If this move was not taken it would have most likely never have been as successful as it was. This was because manufacturers had already invested heavily in their own mobile operating systems.
These manufacturers giving up on their operating systems to use Android would likely never had happened if they had to pay for the privilege.
THE PHONE WARS BEGAN
Everything changed in 2007 when Apple released the iPhone. It was the first mainstream phone to completely do away with a physical keyboard.
This is why the iPhone was such a popular product when first launched. Everyone was fascinated with the new technology and using a touchscreen back then was seen as being ultra-cool. It was a step into the future for mobile phones.

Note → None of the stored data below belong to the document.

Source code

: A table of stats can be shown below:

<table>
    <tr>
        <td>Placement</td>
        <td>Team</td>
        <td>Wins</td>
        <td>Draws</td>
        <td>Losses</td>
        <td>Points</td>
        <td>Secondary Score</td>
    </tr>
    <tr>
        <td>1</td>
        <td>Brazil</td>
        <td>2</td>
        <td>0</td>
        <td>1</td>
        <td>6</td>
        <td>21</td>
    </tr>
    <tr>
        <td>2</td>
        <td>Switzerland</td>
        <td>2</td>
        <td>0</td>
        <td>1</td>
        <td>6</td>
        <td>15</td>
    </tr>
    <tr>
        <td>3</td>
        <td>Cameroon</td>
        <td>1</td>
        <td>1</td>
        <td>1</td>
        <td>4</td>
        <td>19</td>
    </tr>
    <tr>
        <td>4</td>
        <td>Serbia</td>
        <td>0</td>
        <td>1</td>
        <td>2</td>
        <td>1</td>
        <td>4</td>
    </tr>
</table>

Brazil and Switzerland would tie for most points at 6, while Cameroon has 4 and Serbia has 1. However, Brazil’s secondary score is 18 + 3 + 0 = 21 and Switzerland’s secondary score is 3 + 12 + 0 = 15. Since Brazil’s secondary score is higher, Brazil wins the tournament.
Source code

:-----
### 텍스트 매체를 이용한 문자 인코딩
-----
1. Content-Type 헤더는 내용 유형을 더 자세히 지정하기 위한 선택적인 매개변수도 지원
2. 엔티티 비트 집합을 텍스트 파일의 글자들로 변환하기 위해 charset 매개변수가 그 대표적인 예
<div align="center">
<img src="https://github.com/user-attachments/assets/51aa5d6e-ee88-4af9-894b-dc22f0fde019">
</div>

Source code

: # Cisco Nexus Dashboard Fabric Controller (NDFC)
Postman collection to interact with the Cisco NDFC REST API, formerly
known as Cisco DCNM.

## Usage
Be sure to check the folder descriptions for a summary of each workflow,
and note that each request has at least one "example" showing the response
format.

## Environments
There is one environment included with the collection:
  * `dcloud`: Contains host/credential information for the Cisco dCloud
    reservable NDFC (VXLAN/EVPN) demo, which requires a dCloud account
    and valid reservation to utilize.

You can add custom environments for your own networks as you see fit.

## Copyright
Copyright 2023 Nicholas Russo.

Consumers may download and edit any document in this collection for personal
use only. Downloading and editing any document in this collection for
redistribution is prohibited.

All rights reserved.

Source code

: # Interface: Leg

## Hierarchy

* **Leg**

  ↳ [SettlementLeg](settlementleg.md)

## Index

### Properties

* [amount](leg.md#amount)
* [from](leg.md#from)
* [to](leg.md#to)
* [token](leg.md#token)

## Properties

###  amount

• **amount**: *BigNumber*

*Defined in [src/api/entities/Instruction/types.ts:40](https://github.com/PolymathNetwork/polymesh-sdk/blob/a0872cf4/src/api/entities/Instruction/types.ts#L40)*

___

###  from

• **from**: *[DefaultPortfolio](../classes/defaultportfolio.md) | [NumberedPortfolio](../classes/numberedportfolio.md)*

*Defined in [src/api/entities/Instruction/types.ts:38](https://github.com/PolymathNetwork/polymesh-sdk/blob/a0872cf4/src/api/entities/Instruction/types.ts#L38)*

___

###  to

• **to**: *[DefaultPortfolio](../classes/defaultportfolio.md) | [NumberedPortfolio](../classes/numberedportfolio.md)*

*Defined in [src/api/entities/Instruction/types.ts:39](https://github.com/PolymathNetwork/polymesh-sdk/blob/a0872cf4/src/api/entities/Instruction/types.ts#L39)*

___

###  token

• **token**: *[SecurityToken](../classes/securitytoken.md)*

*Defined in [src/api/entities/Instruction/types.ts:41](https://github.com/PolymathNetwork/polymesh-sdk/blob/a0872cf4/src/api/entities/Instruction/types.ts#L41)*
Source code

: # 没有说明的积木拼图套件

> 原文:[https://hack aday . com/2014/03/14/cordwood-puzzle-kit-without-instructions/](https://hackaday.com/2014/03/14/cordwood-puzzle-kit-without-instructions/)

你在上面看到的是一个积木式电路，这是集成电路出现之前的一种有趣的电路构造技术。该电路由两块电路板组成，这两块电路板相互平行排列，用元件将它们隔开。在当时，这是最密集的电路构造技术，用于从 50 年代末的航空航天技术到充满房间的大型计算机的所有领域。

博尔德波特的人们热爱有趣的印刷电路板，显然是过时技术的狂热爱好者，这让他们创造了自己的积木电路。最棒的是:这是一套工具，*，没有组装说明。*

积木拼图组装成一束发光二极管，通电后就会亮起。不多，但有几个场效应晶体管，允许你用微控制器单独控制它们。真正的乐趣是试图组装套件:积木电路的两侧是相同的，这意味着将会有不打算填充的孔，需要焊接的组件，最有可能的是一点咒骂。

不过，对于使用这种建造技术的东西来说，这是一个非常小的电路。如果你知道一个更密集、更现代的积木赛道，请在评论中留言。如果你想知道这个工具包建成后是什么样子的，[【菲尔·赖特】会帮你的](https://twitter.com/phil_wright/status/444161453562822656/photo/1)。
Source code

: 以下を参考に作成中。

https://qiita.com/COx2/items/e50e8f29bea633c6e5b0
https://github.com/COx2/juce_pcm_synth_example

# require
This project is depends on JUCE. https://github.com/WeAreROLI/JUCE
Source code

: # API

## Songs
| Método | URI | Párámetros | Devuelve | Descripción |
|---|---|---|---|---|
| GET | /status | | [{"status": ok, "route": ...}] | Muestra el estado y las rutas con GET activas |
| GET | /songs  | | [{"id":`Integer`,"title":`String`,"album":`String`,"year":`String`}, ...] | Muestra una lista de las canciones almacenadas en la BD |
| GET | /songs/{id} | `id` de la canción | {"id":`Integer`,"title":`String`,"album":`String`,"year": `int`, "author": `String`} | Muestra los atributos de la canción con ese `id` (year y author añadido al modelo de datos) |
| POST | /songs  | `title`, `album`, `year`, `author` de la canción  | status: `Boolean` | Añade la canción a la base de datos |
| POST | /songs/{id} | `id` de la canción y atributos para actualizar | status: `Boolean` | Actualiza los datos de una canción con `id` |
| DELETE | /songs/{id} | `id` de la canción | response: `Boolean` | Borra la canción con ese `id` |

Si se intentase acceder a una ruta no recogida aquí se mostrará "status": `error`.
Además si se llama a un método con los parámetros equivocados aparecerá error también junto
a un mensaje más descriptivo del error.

What Apple was unaware of was that Google was working hard to launch Android OS. Google was quick to react to the threat they had from Apple. In the technology world if you take your eye off the ball for just a second you’re at risk of losing everything.
You only have to take a look at Nokia to see that’s the case. This is also the case for Microsoft who failed to grasp the importance of mobile computing. By the time they got into the mobile computing world, it was far too late to compete with Android and Apple.
In 2008 the first phone running Android was launched. At the time it was hard to imagine that it would ever compete against the iPhone. However, this was the beginning of the phone wars.
THE AMAZING SUCCESS OF ANDROID
Fast forward to 2020 and it’s a totally different story. Sure, the iPhone still sells well. However, there is only one mobile operating system that has come out on top and that’s Android.
Along the way, we saw the death of mobile operating systems made by Nokia and BlackBerry. In fact, Nokia was very unfortunate because the phone wars saw the death of Nokia itself.
Microsoft Windows made a huge mistake by not getting into the mobile computing world earlier. So the only two mobile operating systems that mean anything in 2020 is Apple iOS and Android OS.
In 2020 Android OS has a market share of 85.4% while Apple iOS holds onto 14.6%. The other operating systems market share has almost disappeared.